Dataset entries:
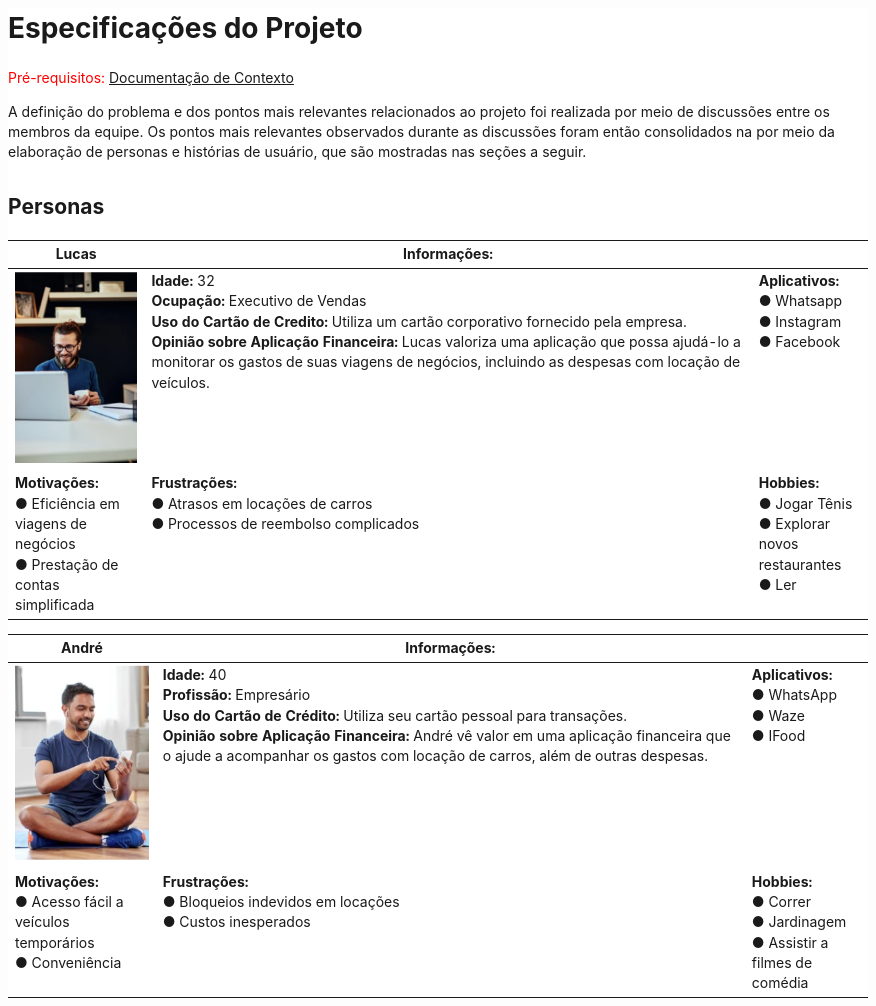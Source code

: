 # Especificações do Projeto

<span style="color:red">Pré-requisitos: <a href="1-Documentação de Contexto.md"> Documentação de Contexto</a></span>

A definição do problema e dos pontos mais relevantes relacionados ao projeto foi realizada por meio de discussões entre os membros da equipe. Os pontos mais relevantes observados durante as discussões foram então consolidados na por meio da elaboração de personas e histórias de usuário, que são mostradas nas seções a seguir.

## Personas


|Lucas      | Informações:                       |                                        |
|--------------------|------------------------------------|----------------------------------------|
| ![Lucas](https://github.com/ICEI-PUC-Minas-PMV-ADS/pmv-ads-2023-2-e4-proj-infra-t4-carro-na-mao/blob/c9474e72744026157b339da5ab3e9af0d2d5ac06/docs/img/Personas/Persona-Lucas.png) | **Idade:** 32 <br> **Ocupação:** Executivo de Vendas <br> **Uso do Cartão de Credito:** Utiliza um cartão corporativo fornecido pela empresa. <br> **Opinião sobre Aplicação Financeira:** Lucas valoriza uma aplicação que possa ajudá-lo a monitorar os gastos de suas viagens de negócios, incluindo as despesas com locação de veículos.  |**Aplicativos:**<br>● Whatsapp <br>● Instagram<br>● Facebook  |
|**Motivações:**<br>● Eficiência em viagens de negócios <br>●  Prestação de contas simplificada |**Frustrações:**<br>● Atrasos em locações de carros  <br>● Processos de reembolso complicados |**Hobbies:**<br>● Jogar Tênis<br>● Explorar novos restaurantes <br>● Ler |



|André      | Informações:                       |                                        |
|--------------------|------------------------------------|----------------------------------------|
| ![André](https://github.com/ICEI-PUC-Minas-PMV-ADS/pmv-ads-2023-2-e4-proj-infra-t4-carro-na-mao/blob/07819e5d1ad62e63ceb52cbf567f15b52ee2a6f1/docs/img/Personas/Persona-Andre.png) | **Idade:** 40 <br> **Profissão:** Empresário <br> **Uso do Cartão de Crédito:** Utiliza seu cartão pessoal para transações. <br> **Opinião sobre Aplicação Financeira:** André vê valor em uma aplicação financeira que o ajude a acompanhar os gastos com locação de carros, além de outras despesas.  |**Aplicativos:**<br>● WhatsApp <br>● Waze<br>● IFood  |
|**Motivações:**<br>● Acesso fácil a veículos temporários <br>● Conveniência |**Frustrações:**<br>● Bloqueios indevidos em locações <br>● Custos inesperados |**Hobbies:**<br>● Correr<br>● Jardinagem <br>● Assistir a filmes de comédia |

● **WORK REQUIRED**: An exact reprint of every record is required, with the pictures omitted.

● **EXERCISE RESPONSE**:
Source code

: # Especificações do Projeto

<span style="color:red">Pré-requisitos: <a href="1-Documentação de Contexto.md"> Documentação de Contexto</a></span>

A definição do problema e dos pontos mais relevantes relacionados ao projeto foi realizada por meio de discussões entre os membros da equipe. Os pontos mais relevantes observados durante as discussões foram então consolidados na por meio da elaboração de personas e histórias de usuário, que são mostradas nas seções a seguir.

## Personas


|Lucas      | Informações:                       |                                        |
|--------------------|------------------------------------|----------------------------------------|
| ![Lucas](https://github.com/ICEI-PUC-Minas-PMV-ADS/pmv-ads-2023-2-e4-proj-infra-t4-carro-na-mao/blob/c9474e72744026157b339da5ab3e9af0d2d5ac06/docs/img/Personas/Persona-Lucas.png) | **Idade:** 32 <br> **Ocupação:** Executivo de Vendas <br> **Uso do Cartão de Credito:** Utiliza um cartão corporativo fornecido pela empresa. <br> **Opinião sobre Aplicação Financeira:** Lucas valoriza uma aplicação que possa ajudá-lo a monitorar os gastos de suas viagens de negócios, incluindo as despesas com locação de veículos.  |**Aplicativos:**<br>● Whatsapp <br>● Instagram<br>● Facebook  |
|**Motivações:**<br>● Eficiência em viagens de negócios <br>●  Prestação de contas simplificada |**Frustrações:**<br>● Atrasos em locações de carros  <br>● Processos de reembolso complicados |**Hobbies:**<br>● Jogar Tênis<br>● Explorar novos restaurantes <br>● Ler |



|André      | Informações:                       |                                        |
|--------------------|------------------------------------|----------------------------------------|
| ![André](https://github.com/ICEI-PUC-Minas-PMV-ADS/pmv-ads-2023-2-e4-proj-infra-t4-carro-na-mao/blob/07819e5d1ad62e63ceb52cbf567f15b52ee2a6f1/docs/img/Personas/Persona-Andre.png) | **Idade:** 40 <br> **Profissão:** Empresário <br> **Uso do Cartão de Crédito:** Utiliza seu cartão pessoal para transações. <br> **Opinião sobre Aplicação Financeira:** André vê valor em uma aplicação financeira que o ajude a acompanhar os gastos com locação de carros, além de outras despesas.  |**Aplicativos:**<br>● WhatsApp <br>● Waze<br>● IFood  |
|**Motivações:**<br>● Acesso fácil a veículos temporários <br>● Conveniência |**Frustrações:**<br>● Bloqueios indevidos em locações <br>● Custos inesperados |**Hobbies:**<br>● Correr<br>● Jardinagem <br>● Assistir a filmes de comédia |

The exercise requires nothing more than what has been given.